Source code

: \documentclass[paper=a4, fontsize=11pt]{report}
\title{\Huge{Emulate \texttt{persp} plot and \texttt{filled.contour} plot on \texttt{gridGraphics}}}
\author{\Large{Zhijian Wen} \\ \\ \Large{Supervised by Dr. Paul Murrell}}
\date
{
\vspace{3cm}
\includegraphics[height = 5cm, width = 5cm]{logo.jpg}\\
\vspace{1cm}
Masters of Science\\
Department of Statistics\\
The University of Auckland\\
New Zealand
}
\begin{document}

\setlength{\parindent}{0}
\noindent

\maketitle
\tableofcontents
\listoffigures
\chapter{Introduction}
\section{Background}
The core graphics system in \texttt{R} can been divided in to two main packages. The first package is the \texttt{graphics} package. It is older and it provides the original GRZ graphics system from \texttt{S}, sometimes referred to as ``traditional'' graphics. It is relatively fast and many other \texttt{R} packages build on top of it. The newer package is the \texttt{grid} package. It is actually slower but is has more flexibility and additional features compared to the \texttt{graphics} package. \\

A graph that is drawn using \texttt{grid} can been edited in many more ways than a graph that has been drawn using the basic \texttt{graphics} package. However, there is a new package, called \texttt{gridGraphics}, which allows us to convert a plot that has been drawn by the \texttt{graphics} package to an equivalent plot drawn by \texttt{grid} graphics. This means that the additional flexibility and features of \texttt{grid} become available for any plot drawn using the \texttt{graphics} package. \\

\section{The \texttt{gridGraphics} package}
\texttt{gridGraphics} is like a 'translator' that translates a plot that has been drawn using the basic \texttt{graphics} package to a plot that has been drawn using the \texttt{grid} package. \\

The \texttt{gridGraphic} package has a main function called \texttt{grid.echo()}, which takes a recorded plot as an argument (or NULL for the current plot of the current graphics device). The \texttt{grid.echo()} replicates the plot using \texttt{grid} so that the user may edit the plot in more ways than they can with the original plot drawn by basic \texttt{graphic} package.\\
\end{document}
....
§ **DIRECTIONS FOR THIS TASK**: The first line of the data, the line with "like a 'translator'", and all lines in between are to be copied exactly. Leave out everything else.

§ **SOLUTION FOR THIS TASK**:
Source code

: \documentclass[paper=a4, fontsize=11pt]{report}
\title{\Huge{Emulate \texttt{persp} plot and \texttt{filled.contour} plot on \texttt{gridGraphics}}}
\author{\Large{Zhijian Wen} \\ \\ \Large{Supervised by Dr. Paul Murrell}}
\date
{
\vspace{3cm}
\includegraphics[height = 5cm, width = 5cm]{logo.jpg}\\
\vspace{1cm}
Masters of Science\\
Department of Statistics\\
The University of Auckland\\
New Zealand
}
\begin{document}

\setlength{\parindent}{0}
\noindent

\maketitle
\tableofcontents
\listoffigures
\chapter{Introduction}
\section{Background}
The core graphics system in \texttt{R} can been divided in to two main packages. The first package is the \texttt{graphics} package. It is older and it provides the original GRZ graphics system from \texttt{S}, sometimes referred to as ``traditional'' graphics. It is relatively fast and many other \texttt{R} packages build on top of it. The newer package is the \texttt{grid} package. It is actually slower but is has more flexibility and additional features compared to the \texttt{graphics} package. \\

A graph that is drawn using \texttt{grid} can been edited in many more ways than a graph that has been drawn using the basic \texttt{graphics} package. However, there is a new package, called \texttt{gridGraphics}, which allows us to convert a plot that has been drawn by the \texttt{graphics} package to an equivalent plot drawn by \texttt{grid} graphics. This means that the additional flexibility and features of \texttt{grid} become available for any plot drawn using the \texttt{graphics} package. \\

\section{The \texttt{gridGraphics} package}
\texttt{gridGraphics} is like a 'translator' that translates a plot that has been drawn using the basic \texttt{graphics} package to a plot that has been drawn using the \texttt{grid} package. \\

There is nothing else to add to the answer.